Je suis très heureux de conclure ce séminaire national du Réseau rural français : c'est l'occasion pour moi de vous parler de territoires que je connais bien, et auxquels je suis profondément attaché.
Je connais bien la ruralité. Avant tout, je suis un élu, et je peux vous dire que rien ne peut se faire sans l'initiative et le soutien des élus locaux, des associations et des professionnels. Je partirai de mon expérience pour vous donner ma vision de l'avenir du monde rural.
Je suis profondément convaincu que l'avenir de notre pays passe par le développement de vos territoires. Cessons d'opposer la campagne et la ville. C'est une conception dépassée. La ruralité, c'est la modernité. Aujourd'hui les campagnes ne sont plus ces terres d'exode dont on prédisait la fin il y a 30 ans ; aujourd'hui, les campagnes, ce sont des terres d'accueil, des terres vivantes où l'on vient chercher de l'espace, du calme, de l'air, un autre mode de vie. L'INSEE l'a montré : la population rurale va augmenter d'ici 2040, parce que les campagnes attirent de plus en plus de monde. Elles attirent les Anglais, dans le Lot ; elles attirent les parisiens des proches banlieues, qui n'hésitent pas à passer une heure dans le TGV pour habiter au calme à la campagne.

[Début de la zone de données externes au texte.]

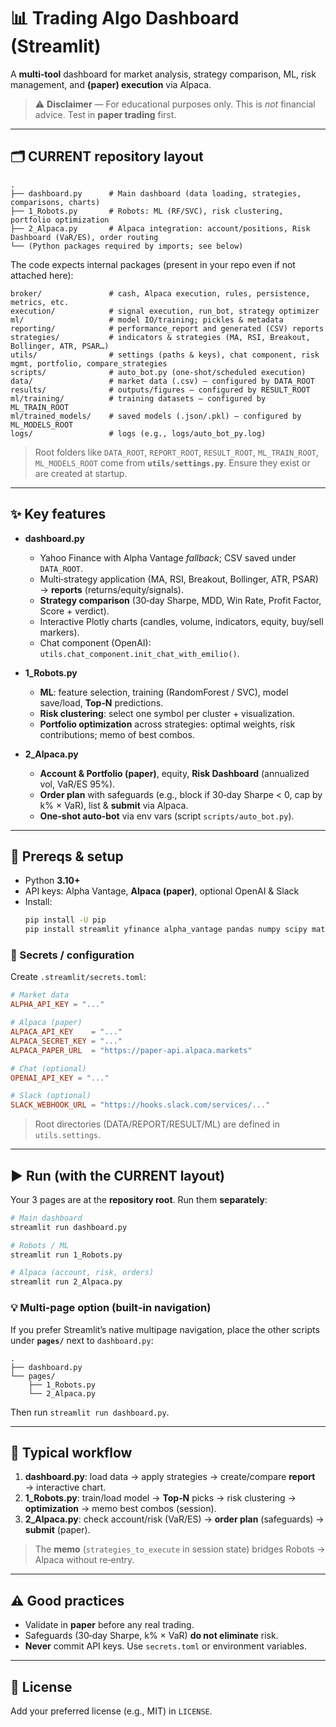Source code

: # 📊 Trading Algo Dashboard (Streamlit)

A **multi‑tool** dashboard for market analysis, strategy comparison, ML, risk management, and **(paper) execution** via Alpaca.

> ⚠️ **Disclaimer** — For educational purposes only. This is *not* financial advice. Test in **paper trading** first.

---

## 🗂️ CURRENT repository layout

```
.
├── dashboard.py      # Main dashboard (data loading, strategies, comparisons, charts)
├── 1_Robots.py       # Robots: ML (RF/SVC), risk clustering, portfolio optimization
├── 2_Alpaca.py       # Alpaca integration: account/positions, Risk Dashboard (VaR/ES), order routing
└── (Python packages required by imports; see below)
```

The code expects internal packages (present in your repo even if not attached here):

```
broker/               # cash, Alpaca execution, rules, persistence, metrics, etc.
execution/            # signal execution, run_bot, strategy optimizer
ml/                   # model IO/training; pickles & metadata
reporting/            # performance_report and generated (CSV) reports
strategies/           # indicators & strategies (MA, RSI, Breakout, Bollinger, ATR, PSAR…)
utils/                # settings (paths & keys), chat component, risk mgmt, portfolio, compare_strategies
scripts/              # auto_bot.py (one‑shot/scheduled execution)
data/                 # market data (.csv) — configured by DATA_ROOT
results/              # outputs/figures — configured by RESULT_ROOT
ml/training/          # training datasets — configured by ML_TRAIN_ROOT
ml/trained_models/    # saved models (.json/.pkl) — configured by ML_MODELS_ROOT
logs/                 # logs (e.g., logs/auto_bot_py.log)
```

> Root folders like `DATA_ROOT`, `REPORT_ROOT`, `RESULT_ROOT`, `ML_TRAIN_ROOT`, `ML_MODELS_ROOT` come from **`utils/settings.py`**. Ensure they exist or are created at startup.

---

## ✨ Key features

- **dashboard.py**
  - Yahoo Finance with Alpha Vantage *fallback*; CSV saved under `DATA_ROOT`.
  - Multi‑strategy application (MA, RSI, Breakout, Bollinger, ATR, PSAR) → **reports** (returns/equity/signals).
  - **Strategy comparison** (30‑day Sharpe, MDD, Win Rate, Profit Factor, Score + verdict).
  - Interactive Plotly charts (candles, volume, indicators, equity, buy/sell markers).
  - Chat component (OpenAI): `utils.chat_component.init_chat_with_emilio()`.

- **1_Robots.py**
  - **ML**: feature selection, training (RandomForest / SVC), model save/load, **Top‑N** predictions.
  - **Risk clustering**: select one symbol per cluster + visualization.
  - **Portfolio optimization** across strategies: optimal weights, risk contributions; memo of best combos.

- **2_Alpaca.py**
  - **Account & Portfolio (paper)**, equity, **Risk Dashboard** (annualized vol, VaR/ES 95%).
  - **Order plan** with safeguards (e.g., block if 30‑day Sharpe < 0, cap by k% × VaR), list & **submit** via Alpaca.
  - **One‑shot auto‑bot** via env vars (script `scripts/auto_bot.py`).

---

## 🔧 Prereqs & setup

- Python **3.10+**
- API keys: Alpha Vantage, **Alpaca (paper)**, optional OpenAI & Slack
- Install:
  ```bash
  pip install -U pip
  pip install streamlit yfinance alpha_vantage pandas numpy scipy matplotlib plotly ta scikit-learn               alpaca-trade-api alpaca-py openai streamlit-plotly-events
  ```

### 🔑 Secrets / configuration

Create `.streamlit/secrets.toml`:

```toml
# Market data
ALPHA_API_KEY = "..."

# Alpaca (paper)
ALPACA_API_KEY    = "..."
ALPACA_SECRET_KEY = "..."
ALPACA_PAPER_URL  = "https://paper-api.alpaca.markets"

# Chat (optional)
OPENAI_API_KEY = "..."

# Slack (optional)
SLACK_WEBHOOK_URL = "https://hooks.slack.com/services/..."
```

> Root directories (DATA/REPORT/RESULT/ML) are defined in `utils.settings`.

---

## ▶️ Run (with the CURRENT layout)

Your 3 pages are at the **repository root**. Run them **separately**:

```bash
# Main dashboard
streamlit run dashboard.py

# Robots / ML
streamlit run 1_Robots.py

# Alpaca (account, risk, orders)
streamlit run 2_Alpaca.py
```

### 💡 Multi‑page option (built‑in navigation)
If you prefer Streamlit’s native multipage navigation, place the other scripts under **`pages/`** next to `dashboard.py`:
```
.
├── dashboard.py
└── pages/
    ├── 1_Robots.py
    └── 2_Alpaca.py
```
Then run `streamlit run dashboard.py`.

---

## 🔁 Typical workflow

1. **dashboard.py**: load data → apply strategies → create/compare **report** → interactive chart.  
2. **1_Robots.py**: train/load model → **Top‑N** picks → risk clustering → **optimization** → memo best combos (session).  
3. **2_Alpaca.py**: check account/risk (VaR/ES) → **order plan** (safeguards) → **submit** (paper).

> The **memo** (`strategies_to_execute` in session state) bridges Robots → Alpaca without re‑entry.

---

## ⚠️ Good practices

- Validate in **paper** before any real trading.
- Safeguards (30‑day Sharpe, k% × VaR) **do not eliminate** risk.
- **Never** commit API keys. Use `secrets.toml` or environment variables.

---

## 📄 License

Add your preferred license (e.g., MIT) in `LICENSE`.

La France a autant besoin de ses villes que de ses campagnes. Le vrai défi pour les territoires ruraux, c'est de convaincre des citadins habitués aux facilités et aux avantages de la ville.
Comment ?
Là encore, je pars de mon expérience d'élu et j'en déduis 4 grandes priorités :
* Accroître l'accès aux soins
Trouvez-vous normal que dans certaines communes de l'Eure, il faille attendre 6 mois pour avoir un rendez-vous chez l'ophtalmo ou chez le dentiste, alors qu'à 90 km de là, dans la capitale, le délai d'attente est de 3 semaines ? Ce n'est pas acceptable.
Trouvez-vous normal qu'il y ait 1 médecin pour 224 habitants dans les Bouches du Rhône et 1 médecin pour 515 habitants dans l'Eure ?
C'est un problème majeur, complexe. Nous avons une obligation de résultats.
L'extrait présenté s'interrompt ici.